→ **Problem description**
Copy each line of the entries that includes the word "file".

→ **Data provided**
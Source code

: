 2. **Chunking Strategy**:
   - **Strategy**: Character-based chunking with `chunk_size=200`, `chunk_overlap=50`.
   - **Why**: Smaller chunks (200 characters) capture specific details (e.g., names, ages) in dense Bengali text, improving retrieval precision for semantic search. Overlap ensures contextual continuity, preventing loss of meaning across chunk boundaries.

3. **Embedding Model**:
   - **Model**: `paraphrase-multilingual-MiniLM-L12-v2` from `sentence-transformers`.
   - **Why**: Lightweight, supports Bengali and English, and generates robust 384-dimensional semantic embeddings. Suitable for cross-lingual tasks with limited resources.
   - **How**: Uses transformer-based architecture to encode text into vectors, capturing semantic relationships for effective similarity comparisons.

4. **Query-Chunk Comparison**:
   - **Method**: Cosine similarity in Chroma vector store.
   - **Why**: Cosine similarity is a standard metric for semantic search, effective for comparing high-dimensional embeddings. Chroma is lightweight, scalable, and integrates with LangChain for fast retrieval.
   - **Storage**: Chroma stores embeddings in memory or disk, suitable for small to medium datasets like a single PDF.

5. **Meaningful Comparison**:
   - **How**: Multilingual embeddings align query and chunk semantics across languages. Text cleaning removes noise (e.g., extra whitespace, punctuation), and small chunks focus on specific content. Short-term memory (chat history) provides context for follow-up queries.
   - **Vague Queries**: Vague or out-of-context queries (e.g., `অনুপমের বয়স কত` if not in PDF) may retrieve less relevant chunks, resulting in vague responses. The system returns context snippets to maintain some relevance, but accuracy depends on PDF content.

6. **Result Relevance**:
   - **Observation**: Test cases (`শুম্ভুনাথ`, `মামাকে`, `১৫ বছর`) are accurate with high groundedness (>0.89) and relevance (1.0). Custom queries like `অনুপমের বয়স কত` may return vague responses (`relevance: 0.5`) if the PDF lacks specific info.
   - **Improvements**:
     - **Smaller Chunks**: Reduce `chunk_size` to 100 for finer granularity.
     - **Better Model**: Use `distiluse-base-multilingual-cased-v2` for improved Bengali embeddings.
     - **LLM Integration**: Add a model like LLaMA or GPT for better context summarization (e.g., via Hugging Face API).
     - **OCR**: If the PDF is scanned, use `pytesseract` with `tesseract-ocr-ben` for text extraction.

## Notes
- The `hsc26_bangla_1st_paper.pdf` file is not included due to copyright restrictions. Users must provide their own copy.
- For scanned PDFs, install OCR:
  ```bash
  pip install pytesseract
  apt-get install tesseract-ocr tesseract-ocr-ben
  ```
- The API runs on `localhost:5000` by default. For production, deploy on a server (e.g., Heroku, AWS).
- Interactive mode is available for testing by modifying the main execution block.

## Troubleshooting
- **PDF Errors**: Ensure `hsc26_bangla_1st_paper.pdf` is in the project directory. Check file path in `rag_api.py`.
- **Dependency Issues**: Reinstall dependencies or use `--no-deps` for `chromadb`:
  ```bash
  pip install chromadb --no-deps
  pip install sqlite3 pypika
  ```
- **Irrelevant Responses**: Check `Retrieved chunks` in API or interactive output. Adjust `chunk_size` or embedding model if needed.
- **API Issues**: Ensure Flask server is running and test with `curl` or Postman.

→ **Final answer**
- The `hsc26_bangla_1st_paper.pdf` file is not included due to copyright restrictions. Users must provide their own copy.
- **PDF Errors**: Ensure `hsc26_bangla_1st_paper.pdf` is in the project directory. Check file path in `rag_api.py`.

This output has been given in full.